La charge de la preuve au regard de l’arrêt de la Cour de cassation en date du 21 septembre 2023 / n° 21-16.986

La charge de la preuve au regard de l’arrêt de la Cour de cassation en date du 21 septembre 2023 / n° 21-16.986

La charge de la preuve pèse-t-elle sur les parties ou le juge ? C’est sans doute une des questions à se poser pour mesurer la portée de l’arrêt de la Cour de cassation en date du 21 septembre 2023. La charge de la preuve de l’accomplissement par un assureur des obligations légales d’information pèse sur celui-ci.

Les faits :

Monsieur Y (l’assuré) a souscrit, par l’intermédiaire d’un courtier, un contrat d’assurance sur la vie à capital variable dénommé « V », auprès de la société A devenue Société AB (l’assureur). L’assuré reprochant à son assureur un manquement à son obligation précontractuelle d’information, l’a assigné devant le tribunal de grande instance, afin, notamment, d’exercer sa faculté de renonciation prorogée et d’obtenir le remboursement des primes versées sur ce contrat. La cour d’appel condamne l’assureur à verser la somme de 55.500 € avec intérêts aux taux légaux majorés de moitié ainsi qu’une somme de 3000 € au titre de l’article 700 du Code de procédure civile. L’assureur se pourvoit en cassation.

Sur la faculté de renonciation

En droit de la consommation, des obligations précontractuelles sont prévues pour assurer la protection du consommateur. Tel est le cas de l’obligation d’information qui pèse sur un professionnel. Dans un souci de protéger le consommateur, ce dernier se voit reconnaître un droit de renonciation. Il s’agit de la possibilité pour un consommateur de renoncer à l’achat d’un produit ou d’un service. L’article L.112-9 du Code des assurances dispose que : « toute personne physique qui fait l’objet d’un démarchage à son domicile, à sa résidence ou à son lieu de travail, même à sa demande, et qui signe dans ce cadre une proposition d’assurance ou un contrat à des fins qui n’entrent pas dans le cadre de son activité commerciale ou professionnelle, a la faculté de renoncer par lettre recommandée avec demande d’avis de réception pendant le délai de 14 jours calendaires révolus à compter du jour de la conclusion, sans avoir à justifier de motifs ni à supporter de pénalités ». En outre, l’exercice de la faculté de renonciation est également prévu à l’article L.132-5-2 du Code des assurances. Cet article dispose que la proposition ou le contrat d’assurance ou de capitalisation doit comprendre entre autres, « un modèle de rédaction destiné à faciliter l’exercice de la faculté de renonciation ».

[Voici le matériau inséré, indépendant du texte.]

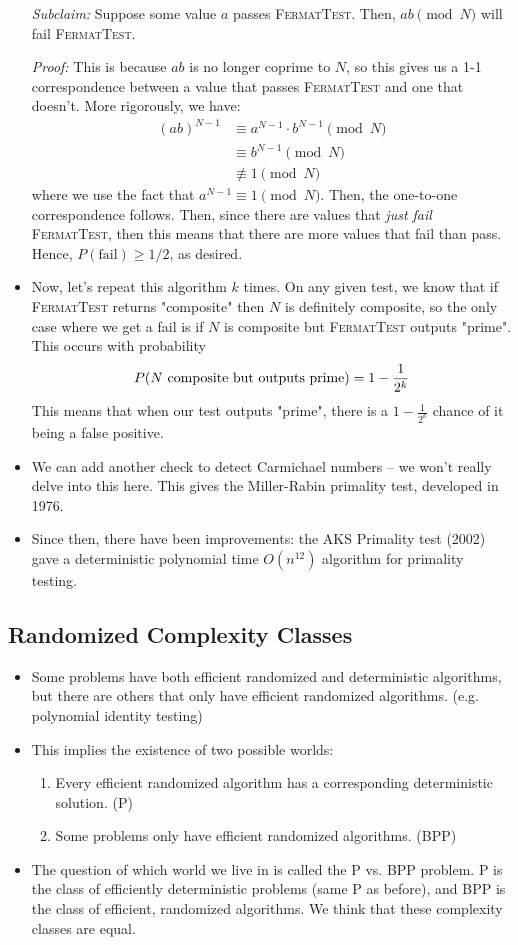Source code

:\begin{itemize}
		\textit{Subclaim:} Suppose some value \( a \) passes \textsc{FermatTest}. Then, \( ab \pmod N\)  will fail
		\textsc{FermatTest}. 

		\textit{Proof:} This is because \( ab \) is no longer coprime to \( N \), so this gives us a 
		1-1 correspondence between a value that passes \textsc{FermatTest} and one that doesn't. More 
		rigorously, we have:
		\begin{align*}
			(ab)^{N - 1} & \equiv a^{N - 1} \cdot b^{N - 1}\pmod N\\
						 &\equiv b^{N - 1} \pmod N\\
						 &\not \equiv 1 \pmod N
		\end{align*}
		where we use the fact that \( a^{N - 1} \equiv 1 \pmod N \). Then, the one-to-one correspondence follows.
		Then, since there are values that \textit{just fail} \textsc{FermatTest}, then this means that 
		there are more values that fail than pass. Hence, \( P(\text{fail}) \ge  1 / 2 \), as desired.   
	\item Now, let's repeat this algorithm \( k \) times. On any given test, we know that if \textsc{FermatTest}
		returns "composite" then \( N \) is definitely composite, so the only case where we get a fail is if 
		\( N \) is composite but \textsc{FermatTest} outputs "prime". This occurs with probability 
		\[
		P(\text{\( N \) composite but outputs prime}) = 1 - \frac{1}{2^{k}}
		\] 
		This means that when our test outputs "prime", there is a \( 1 - \frac{1}{2^{k}} \) chance of it being 
		a false positive. 
	\item We can add another check to detect Carmichael numbers -- we won't really delve into this here. This 
		gives the Miller-Rabin primality test, developed in 1976. 
	\item Since then, there have been improvements: the AKS Primality test (2002) gave a deterministic 
		polynomial time \( O(n^{12}) \) algorithm for primality testing.   
\end{itemize}
\subsection{Randomized Complexity Classes}
\begin{itemize}
	\item Some problems have both efficient randomized and deterministic algorithms, but there are others 
		that only have efficient randomized algorithms. (e.g. polynomial identity testing) 
	\item This implies the existence of two possible worlds:
		\begin{enumerate}[label=\arabic*.]
			\item Every efficient randomized algorithm has a corresponding deterministic solution. (P)
			\item Some problems only have efficient randomized algorithms. (BPP)
		\end{enumerate}
	\item The question of which world we live in is called the P vs. BPP problem. P is the class of efficiently 
		deterministic problems (same P as before), and BPP is the class of efficient, randomized algorithms. We 
		think that these complexity classes are equal. 
\end{itemize}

Or, il arrive souvent que ce point fasse l’objet d’un litige entre l’assuré et l’assureur. En l’espèce, la bonne foi de l’assuré est remise en cause par l’assuré en appel. En ce sens, il reproche à la Cour d’appel de ne pas avoir recherché au regard de la situation concrète de l’assuré, de sa qualité d’assuré averti ou profane et des informations dont celui-ci disposait réellement à la date à laquelle il a prétendu renoncer à son contrat, quelle était la finalité de l’exercice de son droit de renonciation et s’il n’en résultait un abus de droit. La Cour de cassation retient un manquement à l’obligation d’information précontractuelle de la part de l’assureur qui a remis une note d’informations non distinctes des conditions générales et sans indication sur l’existence d’une participation aux bénéfices.  

Sur la charge de la preuve 

Au titre de l’article 9 du Code de procédure civile, « il incombe à chaque partie de prouver conformément à la loi les faits nécessaires au succès de sa prétention ». Une autre disposition du Code Civil (article 1353) précise que “celui qui réclame l’exécution d’une obligation doit la prouver. Réciproquement, celui qui se prétend libéré doit justifier le paiement ou le fait qu’i a produit l’extinction de son obligation”.  La Cour de cassation rejette le pouvoir de l’assureur en retenant que le fait que l’assuré ait été assisté d’un courtier est indifférent et que, ni le nombre d’années écoulées entre la souscription et l’exercice de la faculté de renoncer, ni le seul constat de ce que la renonciation ait été exercée après la perte d’une partie du capital ne sauraient établir la mauvaise foi du souscripteur, dont la preuve appartient à l’assureur.